■ What the task requires:
Scan the records for the word "manner". Return each line where it is found.

---*---

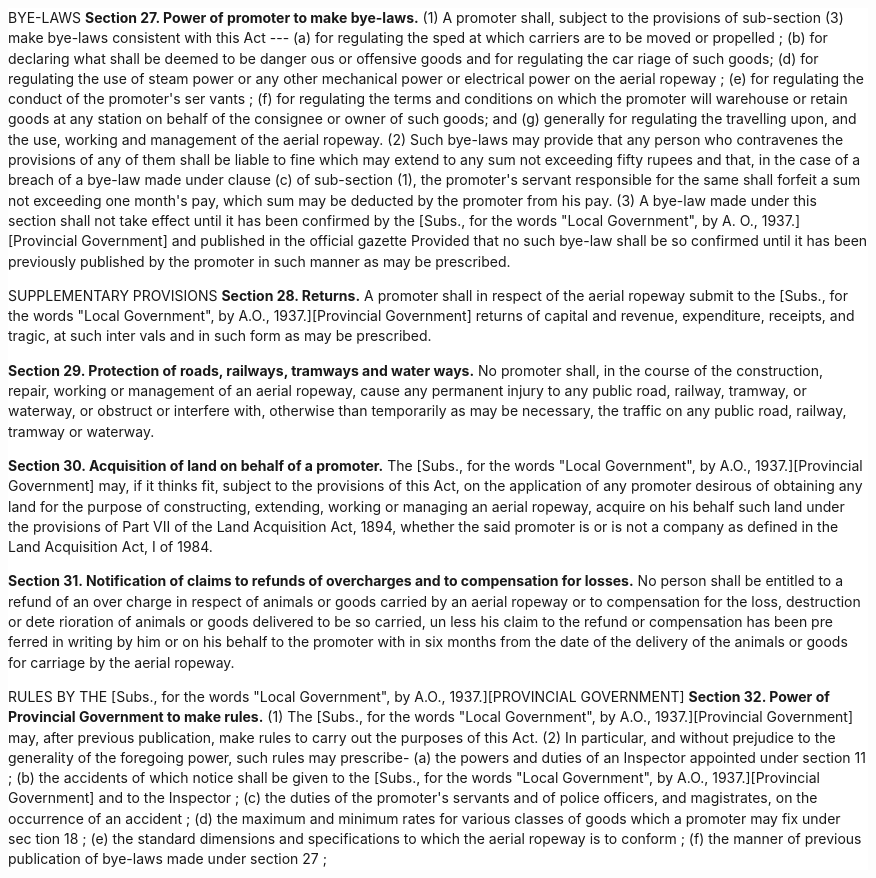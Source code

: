 BYE-LAWS 
**Section 27. Power of promoter to make bye-laws.**
 (1) A promoter shall, subject to the provisions of sub-section (3) make bye-laws consistent with this Act ---
(a) for regulating the sped at which carriers are to be moved or propelled ;
(b) for declaring what shall be deemed to be danger ous or offensive goods and for regulating the car riage of such goods;
(d) for regulating the use of steam power or any other mechanical power or electrical power on the aerial ropeway ;
(e) for regulating the conduct of the promoter's ser vants ;
(f) for regulating the terms and conditions on which the promoter will warehouse or retain goods at any station on behalf of the consignee or owner of such goods; and
(g) generally for regulating the travelling upon, and the use, working and management of the aerial ropeway.
(2) Such bye-laws may provide that any person who contravenes the provisions of any of them shall be liable to fine which may extend to any sum not exceeding fifty rupees and that, in the case of a breach of a bye-law made under clause (c) of sub-section (1), the promoter's servant responsible for the same shall forfeit a sum not exceeding one month's pay, which sum may be deducted by the promoter from his pay.
(3) A bye-law made under this section shall not take effect until it has been confirmed by the [Subs., for the words "Local Government", by A. O., 1937.][Provincial Government] and published in the official gazette
Provided that no such bye-law shall be so confirmed until it has been previously published by the promoter in such manner as may be prescribed.

SUPPLEMENTARY PROVISIONS 
**Section 28. Returns.**
 A promoter shall in respect of the aerial ropeway submit to the [Subs., for the words "Local Government", by A.O., 1937.][Provincial Government] returns of capital and revenue, expenditure, receipts, and tragic, at such inter vals and in such form as may be prescribed.

**Section 29. Protection of roads, railways, tramways and water ways.**
 No promoter shall, in the course of the construction, repair, working or management of an aerial ropeway, cause any permanent injury to any public road, railway, tramway, or waterway, or obstruct or interfere with, otherwise than temporarily as may be necessary, the traffic on any public road, railway, tramway or waterway.

**Section 30. Acquisition of land on behalf of a promoter.**
 The [Subs., for the words "Local Government", by A.O., 1937.][Provincial Government] may, if it thinks fit, subject to the provisions of this Act, on the application of any promoter desirous of obtaining any land for the purpose of constructing, extending, working or managing an aerial ropeway, acquire on his behalf such land under the provisions of Part VII of the Land Acquisition Act, 1894, whether the said promoter is or is not a company as defined in the Land Acquisition Act, I of 1984.

**Section 31. Notification of claims to refunds of overcharges and to compensation for losses.**
 No person shall be entitled to a refund of an over charge in respect of animals or goods carried by an aerial ropeway or to compensation for the loss, destruction or dete rioration of animals or goods delivered to be so carried, un less his claim to the refund or compensation has been pre ferred in writing by him or on his behalf to the promoter with in six months from the date of the delivery of the animals or goods for carriage by the aerial ropeway.

RULES BY THE [Subs., for the words "Local Government", by A.O., 1937.][PROVINCIAL GOVERNMENT] 
**Section 32. Power of Provincial Government to make rules.**
 (1) The [Subs., for the words "Local Government", by A.O., 1937.][Provincial Government] may, after previous publication, make rules to carry out the purposes of this Act.
(2) In particular, and without prejudice to the generality of the foregoing power, such rules may prescribe-
(a) the powers and duties of an Inspector appointed under section 11 ;
(b) the accidents of which notice shall be given to the [Subs., for the words "Local Government", by A.O., 1937.][Provincial Government] and to the Inspector ;
(c) the duties of the promoter's servants and of police officers, and magistrates, on the occurrence of an accident ;
(d) the maximum and minimum rates for various classes of goods which a promoter may fix under sec tion 18 ;
(e) the standard dimensions and specifications to which the aerial ropeway is to conform ;
(f) the manner of previous publication of bye-laws made under section 27 ;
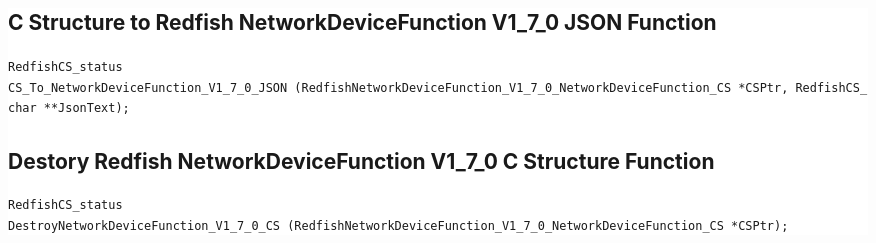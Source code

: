 ## C Structure to Redfish NetworkDeviceFunction V1_7_0 JSON Function
    RedfishCS_status
    CS_To_NetworkDeviceFunction_V1_7_0_JSON (RedfishNetworkDeviceFunction_V1_7_0_NetworkDeviceFunction_CS *CSPtr, RedfishCS_char **JsonText);

## Destory Redfish NetworkDeviceFunction V1_7_0 C Structure Function
    RedfishCS_status
    DestroyNetworkDeviceFunction_V1_7_0_CS (RedfishNetworkDeviceFunction_V1_7_0_NetworkDeviceFunction_CS *CSPtr);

---*---

■ Answer section:
Provided that no such bye-law shall be so confirmed until it has been previously published by the promoter in such manner as may be prescribed.
(f) the manner of previous publication of bye-laws made under section 27 ;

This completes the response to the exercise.